* [Assignment] Whenever a line in the entries includes the word "commit", copy that line out.

Dataset excerpts:
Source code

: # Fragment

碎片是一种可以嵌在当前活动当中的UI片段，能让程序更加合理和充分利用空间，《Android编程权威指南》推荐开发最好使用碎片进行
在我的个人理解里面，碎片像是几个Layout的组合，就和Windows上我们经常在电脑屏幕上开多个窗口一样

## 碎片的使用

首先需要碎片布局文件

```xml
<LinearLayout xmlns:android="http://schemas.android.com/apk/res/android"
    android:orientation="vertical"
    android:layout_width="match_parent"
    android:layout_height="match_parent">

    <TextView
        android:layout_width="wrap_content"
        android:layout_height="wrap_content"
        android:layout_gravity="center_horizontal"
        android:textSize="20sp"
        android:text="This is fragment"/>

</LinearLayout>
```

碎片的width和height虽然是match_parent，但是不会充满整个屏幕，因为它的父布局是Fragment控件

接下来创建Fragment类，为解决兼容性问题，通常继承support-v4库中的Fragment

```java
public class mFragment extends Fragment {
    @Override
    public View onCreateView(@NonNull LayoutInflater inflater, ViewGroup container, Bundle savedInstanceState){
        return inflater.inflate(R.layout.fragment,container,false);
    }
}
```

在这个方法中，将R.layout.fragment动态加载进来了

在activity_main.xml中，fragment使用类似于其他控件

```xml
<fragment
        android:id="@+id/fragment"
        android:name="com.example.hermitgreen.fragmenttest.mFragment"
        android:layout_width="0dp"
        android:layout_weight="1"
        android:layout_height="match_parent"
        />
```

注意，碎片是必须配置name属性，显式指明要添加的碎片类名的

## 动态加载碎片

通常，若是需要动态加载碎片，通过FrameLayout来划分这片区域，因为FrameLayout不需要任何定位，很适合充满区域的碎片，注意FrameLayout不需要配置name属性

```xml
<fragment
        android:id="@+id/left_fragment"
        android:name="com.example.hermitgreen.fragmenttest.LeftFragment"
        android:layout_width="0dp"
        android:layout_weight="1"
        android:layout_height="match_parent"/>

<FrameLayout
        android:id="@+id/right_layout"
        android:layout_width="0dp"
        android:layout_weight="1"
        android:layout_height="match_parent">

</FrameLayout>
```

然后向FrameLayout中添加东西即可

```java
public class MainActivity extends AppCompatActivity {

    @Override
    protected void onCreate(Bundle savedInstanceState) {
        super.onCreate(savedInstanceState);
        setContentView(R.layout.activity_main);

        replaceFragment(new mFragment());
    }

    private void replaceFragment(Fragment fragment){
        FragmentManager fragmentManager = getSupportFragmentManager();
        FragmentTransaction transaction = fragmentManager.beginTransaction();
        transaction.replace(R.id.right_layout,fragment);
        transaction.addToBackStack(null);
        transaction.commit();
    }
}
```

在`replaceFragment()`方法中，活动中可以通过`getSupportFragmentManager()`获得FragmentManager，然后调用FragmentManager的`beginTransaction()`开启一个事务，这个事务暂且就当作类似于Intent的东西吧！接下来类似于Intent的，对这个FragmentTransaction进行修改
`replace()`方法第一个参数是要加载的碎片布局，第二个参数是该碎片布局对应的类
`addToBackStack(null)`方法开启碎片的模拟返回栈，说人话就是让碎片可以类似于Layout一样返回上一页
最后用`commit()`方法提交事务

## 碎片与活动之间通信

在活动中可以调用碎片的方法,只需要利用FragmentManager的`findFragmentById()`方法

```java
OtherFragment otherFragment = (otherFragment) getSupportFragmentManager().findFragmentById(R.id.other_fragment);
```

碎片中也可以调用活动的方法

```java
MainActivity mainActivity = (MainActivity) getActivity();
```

--

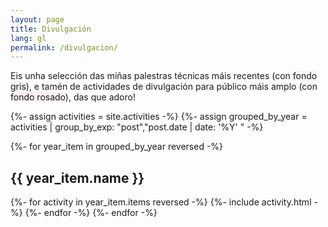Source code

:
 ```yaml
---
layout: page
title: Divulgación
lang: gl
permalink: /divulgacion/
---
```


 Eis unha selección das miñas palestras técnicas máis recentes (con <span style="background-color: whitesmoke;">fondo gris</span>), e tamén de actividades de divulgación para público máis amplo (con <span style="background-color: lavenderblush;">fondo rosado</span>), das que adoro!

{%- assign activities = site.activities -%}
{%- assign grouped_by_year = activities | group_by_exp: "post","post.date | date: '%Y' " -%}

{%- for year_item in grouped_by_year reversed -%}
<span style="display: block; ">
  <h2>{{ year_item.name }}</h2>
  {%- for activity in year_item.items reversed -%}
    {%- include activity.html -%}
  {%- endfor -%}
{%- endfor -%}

* [Reply to the exercise]
        transaction.commit();
最后用`commit()`方法提交事务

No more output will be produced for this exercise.